Convencido de esa realidad, la construcción de la vía al mar y el Puerto de Tribugá, fácil es presentarla de la manera más sencilla, así: si dos vecinos se les presenta el dilema de instalar una sola factoría de dos, para solucionar sus problemas de subsistencia, porque instalar la segunda les traería problemas de sobrevivencia a ambos, necio sería pensar en desatender las reglas de lo razonable en una sociedad pensante.
A partir de la premisa que precede, ahora el dilema dejaría de ser la instalación de las dos factorías por otro no menos sesudo, pero más fácil de solucionar, consistente en saber, ¿cuánto cuesta no instalar la segunda factoría? Porque igual de irrazonable seria pensar que los beneficios de la única factoría engrosasen las arcas de uno solo de los vecinos en detrimento del otro. Nadie lo soportaría.
En el caso que nos ocupa es verdad que el resto del mundo y del país ha construido la única factoría y pretende dejar en los hombros de la gente del Pacífico la carga de evitar la catástrofe ambiental, bajo razonamientos reales pero egoístas, que cuando más, aunque de buena fe, se reducen a propuestas ambientales mínimas, de baja utilidad para la gente del Pacífico, con evidentes desventajas para nuestros pueblos.
Por eso no vendría mal que el mundo financiero y todos los ciudadanos de este planeta se comprometieran con financiar ese “no dejar hacer el Puerto de Tribugá”, pero con propuestas reales y menos románticas.

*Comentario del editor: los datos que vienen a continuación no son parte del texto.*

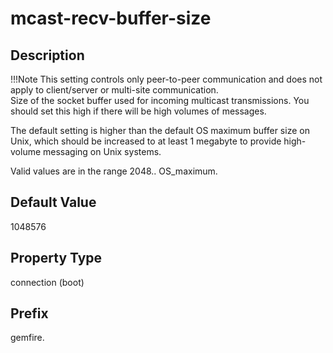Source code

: # mcast-recv-buffer-size

## Description

!!!Note
	This setting controls only peer-to-peer communication and does not apply to client/server or multi-site communication. </br> Size of the socket buffer used for incoming multicast transmissions. You should set this high if there will be high volumes of messages.

The default setting is higher than the default OS maximum buffer size on Unix, which should be increased to at least 1 megabyte to provide high-volume messaging on Unix systems.

Valid values are in the range 2048.. OS\_maximum.

## Default Value

1048576

## Property Type

connection (boot)

## Prefix

gemfire.
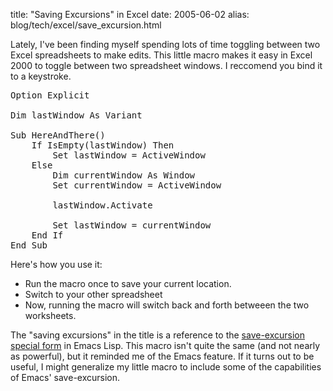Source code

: title: "Saving Excursions" in Excel
date: 2005-06-02
alias: blog/tech/excel/save_excursion.html


Lately, I've been finding myself spending lots of time toggling between
two Excel spreadsheets to make edits. This little macro makes it easy in
Excel 2000 to toggle between two spreadsheet windows.  I reccomend
you bind it to a keystroke.

<pre>
Option Explicit

Dim lastWindow As Variant

Sub HereAndThere()
    If IsEmpty(lastWindow) Then
        Set lastWindow = ActiveWindow
    Else
        Dim currentWindow As Window
        Set currentWindow = ActiveWindow
        
        lastWindow.Activate
        
        Set lastWindow = currentWindow
    End If
End Sub
</pre>

Here's how you use it:

<ul>
<li>Run the macro once to save your current location.
<li>Switch to your other spreadsheet
<li>Now, running the macro will switch back and forth betweeen the two worksheets.
</ul>

The "saving excursions" in the title is a reference to the
<a href="http://www.gnu.org/software/emacs/elisp-manual/html_node/elisp_482.html">save-excursion special
form</a> in Emacs Lisp. This macro isn't quite the same (and not nearly as powerful), but it
reminded me of the Emacs feature.  If it turns out to be useful, I might generalize my
little macro to include some of the capabilities of Emacs' save-excursion.
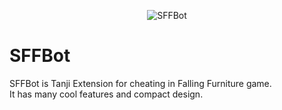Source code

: <p align="center">
  <img src="http://i.imgur.com/sNPLeuZ.jpg" alt="SFFBot">
</p>

# SFFBot
SFFBot is Tanji Extension for cheating in Falling Furniture game.  
It has many cool features and compact design.
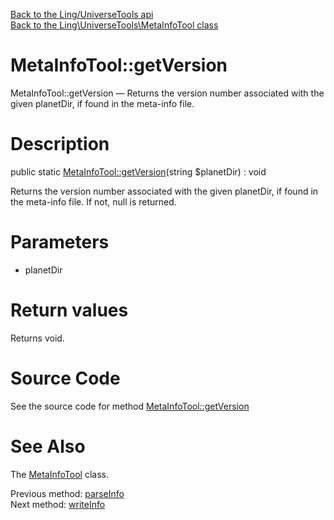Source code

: [Back to the Ling/UniverseTools api](https://github.com/lingtalfi/UniverseTools/blob/master/doc/api/Ling/UniverseTools.md)<br>
[Back to the Ling\UniverseTools\MetaInfoTool class](https://github.com/lingtalfi/UniverseTools/blob/master/doc/api/Ling/UniverseTools/MetaInfoTool.md)


MetaInfoTool::getVersion
================



MetaInfoTool::getVersion — Returns the version number associated with the given planetDir, if found in the meta-info file.




Description
================


public static [MetaInfoTool::getVersion](https://github.com/lingtalfi/UniverseTools/blob/master/doc/api/Ling/UniverseTools/MetaInfoTool/getVersion.md)(string $planetDir) : void




Returns the version number associated with the given planetDir, if found in the meta-info file.
If not, null is returned.




Parameters
================


- planetDir

    


Return values
================

Returns void.








Source Code
===========
See the source code for method [MetaInfoTool::getVersion](https://github.com/lingtalfi/UniverseTools/blob/master/MetaInfoTool.php#L51-L62)


See Also
================

The [MetaInfoTool](https://github.com/lingtalfi/UniverseTools/blob/master/doc/api/Ling/UniverseTools/MetaInfoTool.md) class.

Previous method: [parseInfo](https://github.com/lingtalfi/UniverseTools/blob/master/doc/api/Ling/UniverseTools/MetaInfoTool/parseInfo.md)<br>Next method: [writeInfo](https://github.com/lingtalfi/UniverseTools/blob/master/doc/api/Ling/UniverseTools/MetaInfoTool/writeInfo.md)<br>

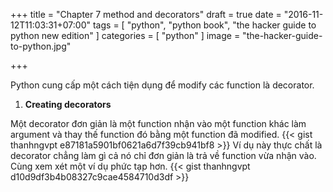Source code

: +++
title = "Chapter 7 method and decorators"
draft = true
date = "2016-11-12T11:03:31+07:00"
tags = [ "python", "python book", "the hacker guide to python new edition" ]
categories = [ "python" ]
image = "the-hacker-guide-to-python.jpg"

+++

Python cung cấp một cách tiện dụng để modify các function là decorator.

1. **Creating decorators**

Một decorator đơn giản là một function nhận vào một function khác làm argument và thay thế function đó bằng một function đã modified. 
{{< gist thanhngvpt e87181a5901bf0621a6d7f39cb941bf8 >}}
Ví dụ này thực chất là decorator chẳng làm gì cả nó chỉ đơn giản là trả về function vừa nhận vào. Cùng xem xét một ví dụ phức tạp hơn.
{{< gist thanhngvpt d10d9df3b4b08327c9cae4584710d3df >}}
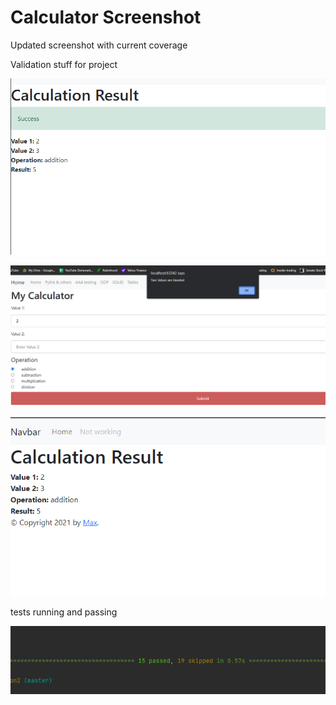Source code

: # Calculator Screenshot

Updated screenshot with current coverage

Validation stuff for project

![Screenshot](Screenshot%20(134).png)

![Screenshot](Screenshot%20(136).png)

![Screenshot](Screenshot%20(132).png)

tests running and passing

![Screenshot](Screenshot%20(146).png)

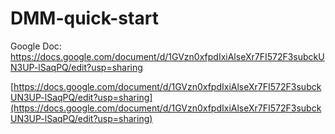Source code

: # DMM-quick-start


Google Doc:
https://docs.google.com/document/d/1GVzn0xfpdIxiAlseXr7FI572F3subckUN3UP-lSaqPQ/edit?usp=sharing

[https://docs.google.com/document/d/1GVzn0xfpdIxiAlseXr7FI572F3subckUN3UP-lSaqPQ/edit?usp=sharing](https://docs.google.com/document/d/1GVzn0xfpdIxiAlseXr7FI572F3subckUN3UP-lSaqPQ/edit?usp=sharing)

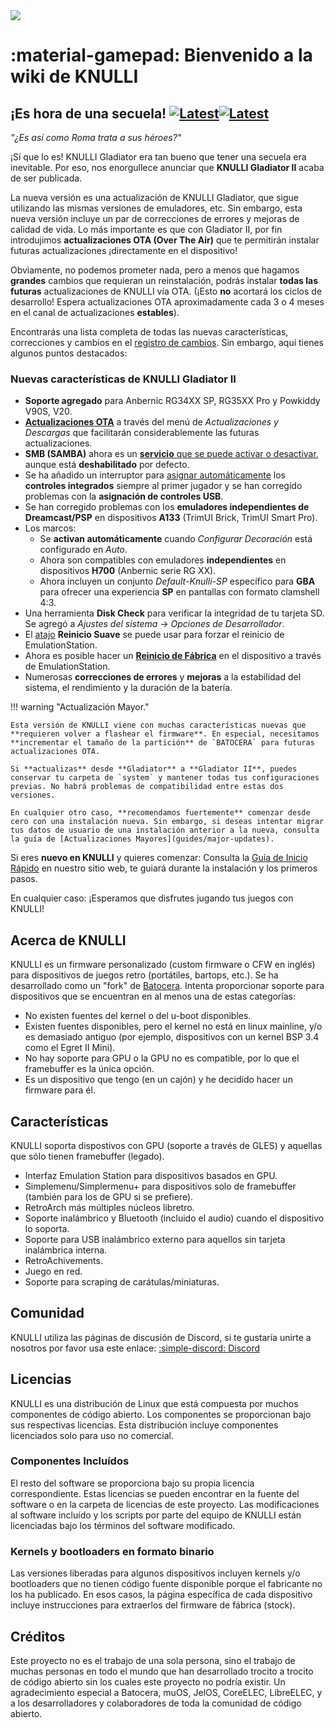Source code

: <div class="preview-container">
  <img class="off-glb" src="/_inc/images/knulli-header-gladiator-ii.png"/>
</div>

# :material-gamepad: Bienvenido a la wiki de KNULLI

## ¡Es hora de una secuela! [![Latest](https://img.shields.io/github/release/knulli-cfw/distribution.svg?labelColor=111111&color=5998FF&label=Latest&style=flat#only-light)](https://github.com/knulli-cfw/distribution/releases/latest)[![Latest](https://img.shields.io/github/release/knulli-cfw/distribution.svg?labelColor=dddddd&color=5998FF&label=Latest&style=flat#only-dark)](https://github.com/knulli-cfw/distribution/releases/latest)

*"¿Es así como Roma trata a sus héroes?"*

¡Sí que lo es! KNULLI Gladiator era tan bueno que tener una secuela era inevitable. Por eso, nos enorgullece anunciar que **KNULLI Gladiator II** acaba de ser publicada.

La nueva versión es una actualización de KNULLI Gladiator, que sigue utilizando las mismas versiones de emuladores, etc. Sin embargo, esta nueva versión incluye un par de correcciones de errores y mejoras de calidad de vida. Lo más importante es que con Gladiator II, por fin introdujimos **actualizaciones OTA (Over The Air)** que te permitirán instalar futuras actualizaciones ¡directamente en el dispositivo!

Obviamente, no podemos prometer nada, pero a menos que hagamos **grandes** cambios que requieran un reinstalación, podrás instalar **todas las futuras** actualizaciones de KNULLI vía OTA. (¡Esto **no** acortará los ciclos de desarrollo! Espera actualizaciones OTA aproximadamente cada 3 o 4 meses en el canal de actualizaciones **estables**).

Encontrarás una lista completa de todas las nuevas características, correcciones y cambios en el [registro de cambios](https://github.com/knulli-cfw/distribution/blob/knulli-main/knulli-Changelog.md). Sin embargo, aquí tienes algunos puntos destacados:

### Nuevas características de KNULLI Gladiator II

- **Soporte agregado** para Anbernic RG34XX SP, RG35XX Pro y Powkiddy V90S, V20.
- **[Actualizaciones OTA](play/update)** a través del menú de *Actualizaciones y Descargas* que facilitarán considerablemente las futuras actualizaciones.
- **SMB (SAMBA)** ahora es un [**servicio** que se puede activar o desactivar](play/add-games/network-transfer), aunque está **deshabilitado** por defecto.
- Se ha añadido un interruptor para [asignar automáticamente](configure/controls) los **controles integrados** siempre al primer jugador y se han corregido problemas con la **asignación de controles USB**.
- Se han corregido problemas con los **emuladores independientes de Dreamcast/PSP** en dispositivos **A133** (TrimUI Brick, TrimUI Smart Pro).
- Los marcos:
    - Se **activan automáticamente** cuando *Configurar Decoración* está configurado en *Auto*.
    - Ahora son compatibles con emuladores **independientes** en dispositivos **H700** (Anbernic serie RG XX).
    - Ahora incluyen un conjunto *Default-Knulli-SP* específico para **GBA** para ofrecer una experiencia **SP** en pantallas con formato clamshell 4:3.
- Una herramienta **Disk Check** para verificar la integridad de tu tarjeta SD. Se agregó a *Ajustes del sistema* → *Opciones de Desarrollador*.
- El [atajo](play/hotkey-shortcuts) **Reinicio Suave** se puede usar para forzar el reinicio de EmulationStation.
- Ahora es posible hacer un **[Reinicio de Fábrica](configure/reset-to-factory-settings)** en el dispositivo a través de EmulationStation.
- Numerosas **correcciones de errores** y **mejoras** a la estabilidad del sistema, el rendimiento y la duración de la batería.

!!! warning "Actualización Mayor."

    Esta versión de KNULLI viene con muchas características nuevas que **requieren volver a flashear el firmware**. En especial, necesitamos **incrementar el tamaño de la partición** de `BATOCERA` para futuras actualizaciones OTA.

    Si **actualizas** desde **Gladiator** a **Gladiator II**, puedes conservar tu carpeta de `system` y mantener todas tus configuraciones previas. No habrá problemas de compatibilidad entre estas dos versiones.
    
    En cualquier otro caso, **recomendamos fuertemente** comenzar desde cero con una instalación nueva. Sin embargo, si deseas intentar migrar tus datos de usuario de una instalación anterior a la nueva, consulta la guía de [Actualizaciones Mayores](guides/major-updates).

Si eres **nuevo en KNULLI** y quieres comenzar: Consulta la [Guía de Inicio Rápido](play/quick-start) en nuestro sitio web, te guiará durante la instalación y los primeros pasos.

En cualquier caso: ¡Esperamos que disfrutes jugando tus juegos con KNULLI!

## Acerca de KNULLI

KNULLI es un firmware personalizado (custom firmware o CFW en inglés) para dispositivos de juegos retro (portátiles, bartops, etc.). Se ha desarrollado como un "fork" de [Batocera](https://batocera.org). Intenta proporcionar soporte para dispositivos que se encuentran en al menos una de estas categorías:

* No existen fuentes del kernel o del u-boot disponibles.
* Existen fuentes disponibles, pero el kernel no está en linux mainline, y/o es demasiado antiguo (por ejemplo, dispositivos con un kernel BSP 3.4 como el Egret II Mini).
* No hay soporte para GPU o la GPU no es compatible, por lo que el framebuffer es la única opción.
* Es un dispositivo que tengo (en un cajón) y he decidido hacer un firmware para él.

## Características

KNULLI soporta dispostivos con GPU (soporte a través de GLES) y aquellas que sólo tienen framebuffer (legado).

* Interfaz Emulation Station para dispositivos basados en GPU.
* Simplemenu/Simplermenu+ para dispositivos solo de framebuffer (también para los de GPU si se prefiere).
* RetroArch más múltiples núcleos libretro.
* Soporte inalámbrico y Bluetooth (incluido el audio) cuando el dispositivo lo soporta.
* Soporte para USB inalámbrico externo para aquellos sin tarjeta inalámbrica interna.
* RetroAchivements.
* Juego en red.
* Soporte para scraping de carátulas/miniaturas.

## Comunidad

KNULLI utiliza las páginas de discusión de Discord, si te gustaría unirte a nosotros por favor usa este enlace: [:simple-discord: Discord](https://discord.gg/HXPS3DAeeB)

## Licencias

KNULLI es una distribución de Linux que está compuesta por muchos componentes de código abierto. Los componentes se proporcionan bajo sus respectivas licencias. Esta distribución incluye componentes licenciados solo para uso no comercial.

### Componentes Incluídos
El resto del software se proporciona bajo su propia licencia correspondiente. Estas licencias se pueden encontrar en la fuente del software o en la carpeta de licencias de este proyecto. Las modificaciones al software incluído y los scripts por parte del equipo de KNULLI están licenciadas bajo los términos del software modificado.

### Kernels y bootloaders en formato binario

Las versiones liberadas para algunos dispositivos incluyen kernels y/o bootloaders que no tienen código fuente disponible porque el fabricante no los ha publicado. En esos casos, la página específica de cada dispositivo incluye instrucciones para extraerlos del firmware de fábrica (stock).

## Créditos

Este proyecto no es el trabajo de una sola persona, sino el trabajo de muchas personas en todo el mundo que han desarrollado trocito a trocito de código abierto sin los cuales este proyecto no podría existir. Un agradecimiento especial a Batocera, muOS, JelOS, CoreELEC, LibreELEC, y a los desarrolladores y colaboradores de toda la comunidad de código abierto.
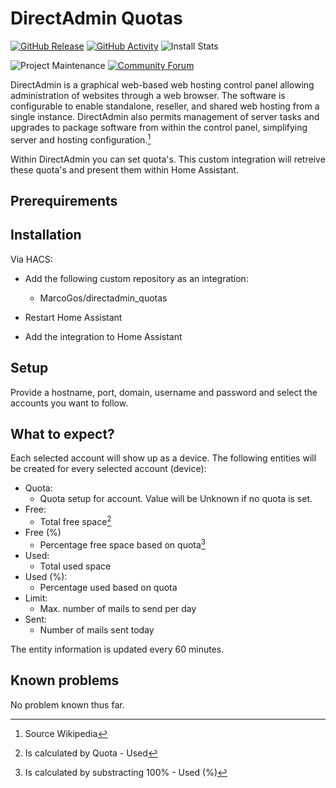 # DirectAdmin Quotas

[![GitHub Release][releases-shield]][releases]
[![GitHub Activity][commits-shield]][commits]
![Install Stats][stats]

![Project Maintenance][maintenance-shield]
[![Community Forum][forum-shield]][forum]

DirectAdmin is a graphical web-based web hosting control panel allowing administration of websites through a web browser. The software is configurable to enable standalone, reseller, and shared web hosting from a single instance. DirectAdmin also permits management of server tasks and upgrades to package software from within the control panel, simplifying server and hosting configuration.[^3]

Within DirectAdmin you can set quota's. This custom integration will retreive these quota's and present them within Home Assistant.

## Prerequirements


## Installation

Via HACS:

- Add the following custom repository as an integration:

    - MarcoGos/directadmin_quotas

- Restart Home Assistant

- Add the integration to Home Assistant

## Setup

Provide a hostname, port, domain, username and password and select the accounts you want to follow.

## What to expect?

Each selected account will show up as a device.
The following entities will be created for every selected account (device):

- Quota:
    - Quota setup for account. Value will be Unknown if no quota is set.
- Free:
    - Total free space[^1]
- Free (%)
    - Percentage free space based on quota[^2]
- Used:
    - Total used space
- Used (%): 
    - Percentage used based on quota
- Limit:
    - Max. number of mails to send per day
- Sent:
    - Number of mails sent today

The entity information is updated every 60 minutes.

## Known problems

No problem known thus far.

[^1]: Is calculated by Quota - Used
[^2]: Is calculated by substracting 100% - Used (%)
[^3]: Source Wikipedia

[commits-shield]: https://img.shields.io/github/commit-activity/y/MarcoGos/directadmin_quotas.svg?style=for-the-badge
[commits]: https://github.com/MarcoGos/directadmin_quotas/commits/main
[forum-shield]: https://img.shields.io/badge/community-forum-brightgreen.svg?style=for-the-badge
[forum]: https://community.home-assistant.io/
[maintenance-shield]: https://img.shields.io/badge/maintainer-%40MarcoGos-blue.svg?style=for-the-badge
[releases-shield]: https://img.shields.io/github/release/MarcoGos/directadmin_quotas.svg?style=for-the-badge
[releases]: https://github.com/MarcoGos/directadmin_quotas/releases
[stats]: https://img.shields.io/badge/dynamic/json?color=41BDF5&logo=home-assistant&label=integration%20usage&suffix=%20installs&cacheSeconds=15600&url=https://analytics.home-assistant.io/custom_integrations.json&query=$.directadmin_quotas.total&style=for-the-badge
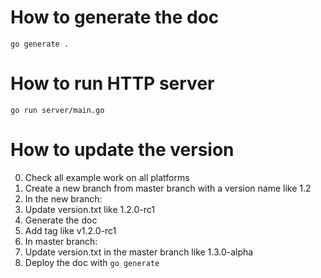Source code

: # How to generate the doc

`go generate .`

# How to run HTTP server

`go run server/main.go`

# How to update the version

0. Check all example work on all platforms
1. Create a new branch from master branch with a version name like 1.2
2. In the new branch:
  1. Update version.txt like 1.2.0-rc1
  2. Generate the doc
  3. Add tag like v1.2.0-rc1
3. In master branch:
  1. Update version.txt in the master branch like 1.3.0-alpha
  2. Deploy the doc with `go generate`
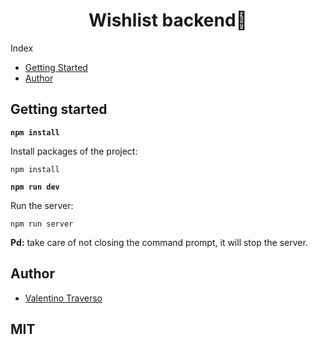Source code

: <h1 align=center>Wishlist backend📅</h1>

Index<br>
- [Getting Started](#getting-started)
- [Author](#author)

## Getting started

**`npm install`**

Install packages of the project:

    npm install

**`npm run dev`**

Run the server:

    npm run server

<b>Pd:</b> take care of not closing the command prompt, it will stop the server.

## Author

- [Valentino Traverso](https://github.com/valentraverso)

## MIT

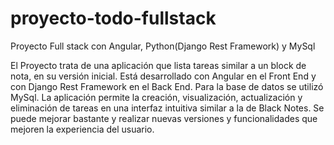 # proyecto-todo-fullstack
Proyecto Full stack con Angular, Python(Django Rest Framework) y MySql

   El Proyecto trata de una aplicación que lista tareas similar a un block de nota, en su versión inicial. Está desarrollado con Angular en el Front End y con Django Rest Framework en el Back End. Para la base de datos se utilizó MySql. La aplicación permite la creación, visualización, actualización y eliminación de tareas en una interfaz intuitiva similar a la de Black Notes. Se puede mejorar bastante y realizar nuevas versiones y funcionalidades que mejoren la experiencia del usuario.
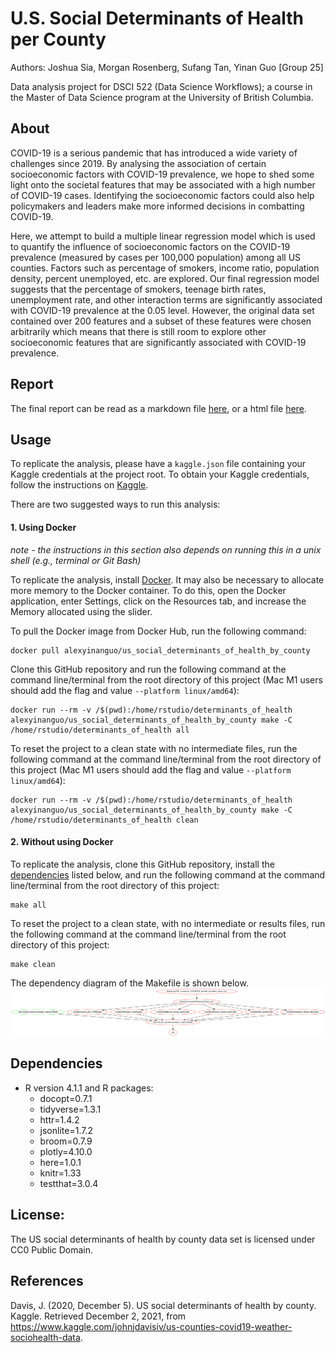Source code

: # U.S. Social Determinants of Health per County

Authors: Joshua Sia, Morgan Rosenberg, Sufang Tan, Yinan Guo \[Group
25\]

Data analysis project for DSCI 522 (Data Science Workflows); a course in
the Master of Data Science program at the University of British
Columbia.

## **About**

COVID-19 is a serious pandemic that has introduced a wide variety of challenges since 2019. By analysing the association of certain socioeconomic factors with COVID-19 prevalence, we hope to shed some light onto the societal features that may be associated with a high number of COVID-19 cases. Identifying the socioeconomic factors could also help policymakers and leaders make more informed decisions in combatting COVID-19.

Here, we attempt to build a multiple linear regression model which is used to quantify the influence of socioeconomic factors on the COVID-19 prevalence (measured by cases per 100,000 population) among all US counties. Factors such as percentage of smokers, income ratio, population density, percent unemployed, etc. are explored. Our final regression model suggests that the percentage of smokers, teenage birth rates, unemployment rate, and other interaction terms are significantly associated with COVID-19 prevalence at the 0.05 level. However, the original data set contained over 200 features and a subset of these features were chosen arbitrarily which means that there is still room to explore other socioeconomic features that are significantly associated with COVID-19 prevalence.

## **Report**

The final report can be read as a markdown file [here](https://github.com/UBC-MDS/DSCI_522_US_social_determinants_of_health_by_county/blob/main/doc/covid_socioeconomic_report.md), or a html file [here](https://ubc-mds.github.io/DSCI_522_US_social_determinants_of_health_by_county/doc/covid_socioeconomic_report.html).

## Usage

To replicate the analysis, please have a `kaggle.json` file containing your Kaggle credentials at the project root. To obtain your Kaggle credentials, follow the instructions on [Kaggle](https://www.kaggle.com/docs/api). 

There are two suggested ways to run this analysis:

#### 1\. Using Docker

*note - the instructions in this section also depends on running this in
a unix shell (e.g., terminal or Git Bash)*

To replicate the analysis, install
[Docker](https://www.docker.com/get-started). It may also be necessary to allocate more memory to the Docker container. To do this, open the Docker application, enter Settings, click on the Resources tab, and increase the Memory allocated using the slider.

To pull the Docker image from Docker Hub, run the following command:

    docker pull alexyinanguo/us_social_determinants_of_health_by_county

Clone this GitHub repository and run the following command at the command line/terminal
from the root directory of this project (Mac M1 users should add the flag and value `--platform linux/amd64`):

    docker run --rm -v /$(pwd):/home/rstudio/determinants_of_health alexyinanguo/us_social_determinants_of_health_by_county make -C /home/rstudio/determinants_of_health all
    
To reset the project to a clean state with no intermediate files, run the following command at the command line/terminal from the root directory of this project (Mac M1 users should add the flag and value `--platform linux/amd64`):

    docker run --rm -v /$(pwd):/home/rstudio/determinants_of_health alexyinanguo/us_social_determinants_of_health_by_county make -C /home/rstudio/determinants_of_health clean
    
#### 2\. Without using Docker

To replicate the analysis, clone this GitHub repository, install the
[dependencies](#dependencies) listed below, and run the following
command at the command line/terminal from the root directory of this
project:

    make all
    
To reset the project to a clean state, with no intermediate or results files, run the following command at the command line/terminal from the root directory of this project:

    make clean

The dependency diagram of the Makefile is shown below.
![Dependency diagram of Makefile](Makefile.png)

## **Dependencies**
-   R version 4.1.1 and R packages:
    -   docopt=0.7.1
    -   tidyverse=1.3.1
    -   httr=1.4.2
    -   jsonlite=1.7.2
    -   broom=0.7.9
    -   plotly=4.10.0
    -   here=1.0.1
    -   knitr=1.33
    -   testthat=3.0.4

## License:

The US social determinants of health by county data set is licensed under CC0 Public Domain.

## References
Davis, J. (2020, December 5). US social determinants of health by county. Kaggle. Retrieved December 2, 2021, from https://www.kaggle.com/johnjdavisiv/us-counties-covid19-weather-sociohealth-data. 
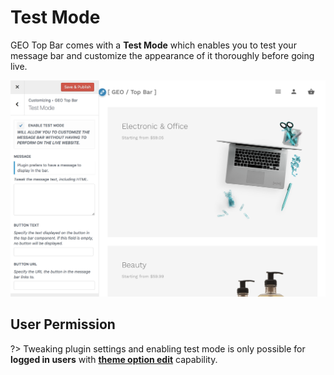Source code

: # Test Mode

GEO Top Bar comes with a **Test Mode** which enables you to test your message bar and customize the appearance of it thoroughly before going live.

![Test Mode](img/test-mode-screenshot_z0y4ux.png)

## User Permission

?> Tweaking plugin settings and enabling test mode is only possible for **logged in users** with **[theme option edit](https://codex.wordpress.org/Roles_and_Capabilities#edit_theme_options)** capability.
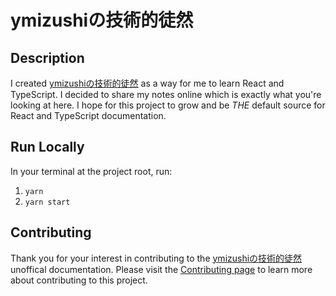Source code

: # ymizushiの技術的徒然

## Description

I created [ymizushiの技術的徒然](http://reactandtypescript.dev) as a way for me to learn React and TypeScript. I decided to share my notes online which is exactly what you're looking at here. I hope for this project to grow and be _THE_ default source for React and TypeScript documentation.

## Run Locally

In your terminal at the project root, run:

1. `yarn`
2. `yarn start`

## Contributing

Thank you for your interest in contributing to the [ymizushiの技術的徒然](https://www.reactandtypescript.dev/) unoffical documentation. Please visit the [Contributing page](./CONTRIBUTING.md) to learn more about contributing to this project.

Se me ocurre pensar en la participación del Pacífico en un porcentaje del 10% del PIB constitucionalmente aprobado por el Estado colombiano y en un gran fondo creado y administrado por Naciones Unidas de largo aliento, financiado por todos los ciudadanos del mundo, por no menos de cien años. No para recibir dividendos de la banca sino para emprender verdaderas acciones de transformación social del Estado de pobreza en que nos encontramos en el Pacífico, hacia un desarrollo sostenible ambicioso y deseable lejos de romanticismos bucólicos que se construyen en los escritorios y se recrean por televisión.
Solo así podría considerarse que las aspiraciones ambientales de conservar esta bella región es una carga social de todos y no recae solo sobre los hombros de la gente que habita el Pacífico y que es la más pobre del país. En caso contrario, el Puerto de Tribugá debería ser una realidad imparable, porque si bien no nos trae las soluciones inmediatas en todo caso sí nos coloca en la misma ruta que han transitado los demás pueblos del mundo.
Es importante no desvincular la violencia que actualmente nos aqueja de esa falta de oportunidades producto de una región donde el único empleador es el Estado.